We can certainly do research now that builds towards the research we eventually need to do. But if your empirical work you're doing right now can predict when an RL agent will start taking actions to preserve its own goals, I will be surprised and even more interested than I already am.

Regarding the latter point, I think lots of your points surrounding lock-in might be stated too strongly. I’m a reflective goal-directed agent, and I don’t think my values are “locked in”; I can and do change my behaviors and moral views in response to new information and circumstances. Maybe you think that “lock-in” involves actual self-modification, so that e.g. an aspiring vegan would reengineer their tastebuds so that meat tastes horrible-- but creating shards that discourage this kind of behavior seems easy as pie. Overall, the problems involving “lock-in” don’t seem as hard to me as they do to you

Lock-in is the process that stops the RL agent from slipping down the slope to actually maximizing the reward function as written. An example in humans would be how you avoid taking heroin specifically because you know that it would strongly stimulate the literal reward calculation of your brain.

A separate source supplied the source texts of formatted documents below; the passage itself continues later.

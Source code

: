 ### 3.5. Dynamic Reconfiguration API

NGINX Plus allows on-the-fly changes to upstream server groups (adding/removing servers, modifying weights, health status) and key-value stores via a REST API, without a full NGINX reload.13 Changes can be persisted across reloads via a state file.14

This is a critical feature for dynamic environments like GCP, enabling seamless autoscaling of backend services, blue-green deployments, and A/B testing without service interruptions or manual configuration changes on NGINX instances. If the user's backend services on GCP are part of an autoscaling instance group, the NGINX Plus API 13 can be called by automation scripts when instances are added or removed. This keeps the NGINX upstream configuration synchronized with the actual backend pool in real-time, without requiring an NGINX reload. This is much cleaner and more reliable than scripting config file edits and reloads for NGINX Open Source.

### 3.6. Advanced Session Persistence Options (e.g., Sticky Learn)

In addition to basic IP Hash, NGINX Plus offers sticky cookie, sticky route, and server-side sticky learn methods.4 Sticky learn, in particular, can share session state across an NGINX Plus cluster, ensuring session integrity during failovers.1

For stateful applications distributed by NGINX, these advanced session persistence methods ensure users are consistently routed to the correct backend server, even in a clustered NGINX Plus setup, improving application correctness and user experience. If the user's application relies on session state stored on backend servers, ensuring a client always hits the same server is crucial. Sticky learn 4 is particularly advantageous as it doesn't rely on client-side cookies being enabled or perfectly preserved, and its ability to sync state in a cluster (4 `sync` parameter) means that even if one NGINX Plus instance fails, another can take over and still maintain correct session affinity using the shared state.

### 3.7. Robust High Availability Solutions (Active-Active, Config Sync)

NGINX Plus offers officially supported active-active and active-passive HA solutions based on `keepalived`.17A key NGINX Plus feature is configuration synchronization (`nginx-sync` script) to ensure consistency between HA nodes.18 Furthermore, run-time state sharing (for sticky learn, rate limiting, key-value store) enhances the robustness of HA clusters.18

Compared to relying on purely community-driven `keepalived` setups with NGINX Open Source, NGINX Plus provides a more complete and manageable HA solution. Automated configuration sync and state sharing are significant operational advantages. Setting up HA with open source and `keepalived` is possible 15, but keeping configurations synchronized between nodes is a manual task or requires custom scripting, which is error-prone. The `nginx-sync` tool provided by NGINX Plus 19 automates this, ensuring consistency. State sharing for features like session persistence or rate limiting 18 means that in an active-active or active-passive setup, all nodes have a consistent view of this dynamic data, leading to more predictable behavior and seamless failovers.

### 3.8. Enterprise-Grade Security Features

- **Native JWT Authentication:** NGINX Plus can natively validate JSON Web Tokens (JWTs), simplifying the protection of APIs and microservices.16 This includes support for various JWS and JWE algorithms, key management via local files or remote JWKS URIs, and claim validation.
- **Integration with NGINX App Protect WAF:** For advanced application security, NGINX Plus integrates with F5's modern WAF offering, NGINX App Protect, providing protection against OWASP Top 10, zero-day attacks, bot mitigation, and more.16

You seem to be making an implied argument like "this isn't a big problem for me, a human, so it probably happens by default in a good way in future RL agents," and I don't find that implied argument valid.

I think the bigger dangers (and ones we currently don’t know how to address, but might soon) are unknown unknowns and other reflectivity problems, especially those involving how desirable shards might interact in undesirable ways and and push our agent towards bizarre and harmful behaviors.

What sort of stuff would be an example of that latter problem? If a shard-condensation process can lead to such human-undesirable generalization taken collectively, why should the individual shards that it condenses generalize the way we want when taken individually?